В узком проходе между домами напротив горит уличный фонарь. Яркий сноп
света среди мрака ночи невольно приковывает к себе взгляд. В этот час, в
этой тьме и тиши все кажется странным, рубеж между минувшим и настоящим
бесследно исчезает, все сливается в бесконечный миг неподвижности.

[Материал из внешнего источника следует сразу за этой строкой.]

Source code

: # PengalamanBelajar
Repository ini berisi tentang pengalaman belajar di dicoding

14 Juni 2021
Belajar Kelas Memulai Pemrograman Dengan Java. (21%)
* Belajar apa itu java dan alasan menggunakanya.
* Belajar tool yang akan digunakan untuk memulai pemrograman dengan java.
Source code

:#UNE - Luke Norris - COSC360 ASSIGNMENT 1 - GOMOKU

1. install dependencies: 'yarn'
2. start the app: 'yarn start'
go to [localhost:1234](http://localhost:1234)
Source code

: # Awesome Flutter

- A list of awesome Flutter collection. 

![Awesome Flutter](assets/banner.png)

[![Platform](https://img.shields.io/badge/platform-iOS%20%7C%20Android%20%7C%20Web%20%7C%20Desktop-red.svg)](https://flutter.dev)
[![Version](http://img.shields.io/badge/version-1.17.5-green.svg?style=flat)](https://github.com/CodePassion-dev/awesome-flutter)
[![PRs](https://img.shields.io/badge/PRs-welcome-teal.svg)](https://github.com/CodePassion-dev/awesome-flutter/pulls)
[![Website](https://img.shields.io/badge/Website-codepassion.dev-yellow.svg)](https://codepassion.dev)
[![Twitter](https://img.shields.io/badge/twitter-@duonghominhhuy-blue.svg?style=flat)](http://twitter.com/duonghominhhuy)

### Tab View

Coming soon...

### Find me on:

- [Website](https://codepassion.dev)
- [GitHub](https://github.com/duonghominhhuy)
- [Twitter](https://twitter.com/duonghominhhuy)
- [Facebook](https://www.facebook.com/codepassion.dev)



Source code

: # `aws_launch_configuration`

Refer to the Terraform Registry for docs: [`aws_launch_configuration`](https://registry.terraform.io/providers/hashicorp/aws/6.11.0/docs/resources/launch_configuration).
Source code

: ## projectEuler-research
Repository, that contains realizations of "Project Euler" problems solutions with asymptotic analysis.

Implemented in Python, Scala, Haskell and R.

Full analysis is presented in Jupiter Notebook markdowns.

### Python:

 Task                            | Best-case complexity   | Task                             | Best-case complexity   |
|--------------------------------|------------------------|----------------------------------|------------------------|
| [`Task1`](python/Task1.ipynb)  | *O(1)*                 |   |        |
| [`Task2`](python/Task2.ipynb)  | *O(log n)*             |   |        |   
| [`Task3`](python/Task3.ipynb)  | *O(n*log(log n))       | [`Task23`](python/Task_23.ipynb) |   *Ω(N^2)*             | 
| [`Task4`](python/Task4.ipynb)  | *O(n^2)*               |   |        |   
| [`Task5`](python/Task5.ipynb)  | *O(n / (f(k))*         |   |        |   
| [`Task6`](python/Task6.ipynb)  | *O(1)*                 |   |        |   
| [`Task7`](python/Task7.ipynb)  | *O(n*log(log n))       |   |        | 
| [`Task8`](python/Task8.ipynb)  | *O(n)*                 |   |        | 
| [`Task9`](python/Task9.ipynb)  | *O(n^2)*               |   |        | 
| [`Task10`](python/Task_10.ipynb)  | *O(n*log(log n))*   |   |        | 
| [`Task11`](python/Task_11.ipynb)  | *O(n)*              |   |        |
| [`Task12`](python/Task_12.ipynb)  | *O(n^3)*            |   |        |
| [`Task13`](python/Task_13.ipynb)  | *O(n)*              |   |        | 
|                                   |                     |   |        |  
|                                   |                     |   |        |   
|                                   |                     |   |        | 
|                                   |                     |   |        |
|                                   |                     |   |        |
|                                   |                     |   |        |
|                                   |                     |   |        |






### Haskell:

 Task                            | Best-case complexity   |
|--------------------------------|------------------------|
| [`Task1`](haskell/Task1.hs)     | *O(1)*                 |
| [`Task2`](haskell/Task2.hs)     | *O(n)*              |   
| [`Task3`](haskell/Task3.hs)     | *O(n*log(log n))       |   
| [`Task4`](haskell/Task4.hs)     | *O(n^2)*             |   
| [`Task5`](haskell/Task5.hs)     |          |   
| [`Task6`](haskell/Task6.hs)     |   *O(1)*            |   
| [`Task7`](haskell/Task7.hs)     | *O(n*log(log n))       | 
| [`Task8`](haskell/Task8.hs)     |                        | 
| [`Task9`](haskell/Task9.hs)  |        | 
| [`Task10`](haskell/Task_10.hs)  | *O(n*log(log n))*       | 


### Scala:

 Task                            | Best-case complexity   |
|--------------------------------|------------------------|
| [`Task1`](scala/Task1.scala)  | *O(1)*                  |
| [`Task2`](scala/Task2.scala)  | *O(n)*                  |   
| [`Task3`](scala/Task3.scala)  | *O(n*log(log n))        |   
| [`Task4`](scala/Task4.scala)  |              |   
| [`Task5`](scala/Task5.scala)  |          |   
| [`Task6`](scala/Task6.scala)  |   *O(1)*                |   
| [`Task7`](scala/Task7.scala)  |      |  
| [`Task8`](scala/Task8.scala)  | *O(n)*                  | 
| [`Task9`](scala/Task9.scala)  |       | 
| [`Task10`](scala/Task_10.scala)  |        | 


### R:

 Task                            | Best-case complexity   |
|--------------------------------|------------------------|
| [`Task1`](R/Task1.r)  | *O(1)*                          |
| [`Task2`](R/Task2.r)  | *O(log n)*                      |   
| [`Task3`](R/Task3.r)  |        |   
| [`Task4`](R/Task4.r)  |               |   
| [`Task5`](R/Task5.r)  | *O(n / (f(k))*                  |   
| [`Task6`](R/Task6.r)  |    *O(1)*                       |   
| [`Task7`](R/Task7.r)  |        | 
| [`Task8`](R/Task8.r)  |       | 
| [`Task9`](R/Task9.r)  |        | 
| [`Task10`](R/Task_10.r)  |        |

И когда ты вглядываешься в яркий столб света, там вдруг вырастает
высокая фигура забытого человека из твоего детства, трепетного, белого, как
пламя костра, человека со смуглым лицом, освещенным большими, задумчивыми
глазами.
Ты боишься заглянуть в эти глаза. Боишься, но говоришь себе: "Не бойся,
они могут быть и ласковыми". Да, могут, когда тебе десять лет и единственный
грех на твоей совести -- все еще не начатое сочинение на тему "Как я провел
летние каникулы". Но каникулы давно канули в вечность, и те, и десятки
других, и тема теперь иная: "Как я прожил свою жизнь".
395
Вот потому-то и страшно тебе заглянуть в эти глаза. Когда-то,
мальчишкой, ты боялся темноты. А сейчас пришла пора бояться света. И
светлого взгляда, от которого ты хочешь укрыться, а укрыться нельзя, ибо он
-- в тебе самом. "Сам на себя смотришь и сам себя судишь",-- сказал когда-то
мой отец.
Ты примиренно поднимаешь глаза. Напротив, между домами, светится
холодный ореол уличного фонаря. "Ничего нет,-- говоришь ты себе,-- только
немного ночной тьмы и электричества".
Но в груди у тебя сохранился отблеск того далекого взгляда, пусть даже
в нем -- укор, пусть он -- всего лишь крохотная искорка, которая все еще
мерцает в тебе, чтобы высветить темные бездны в тебе самом.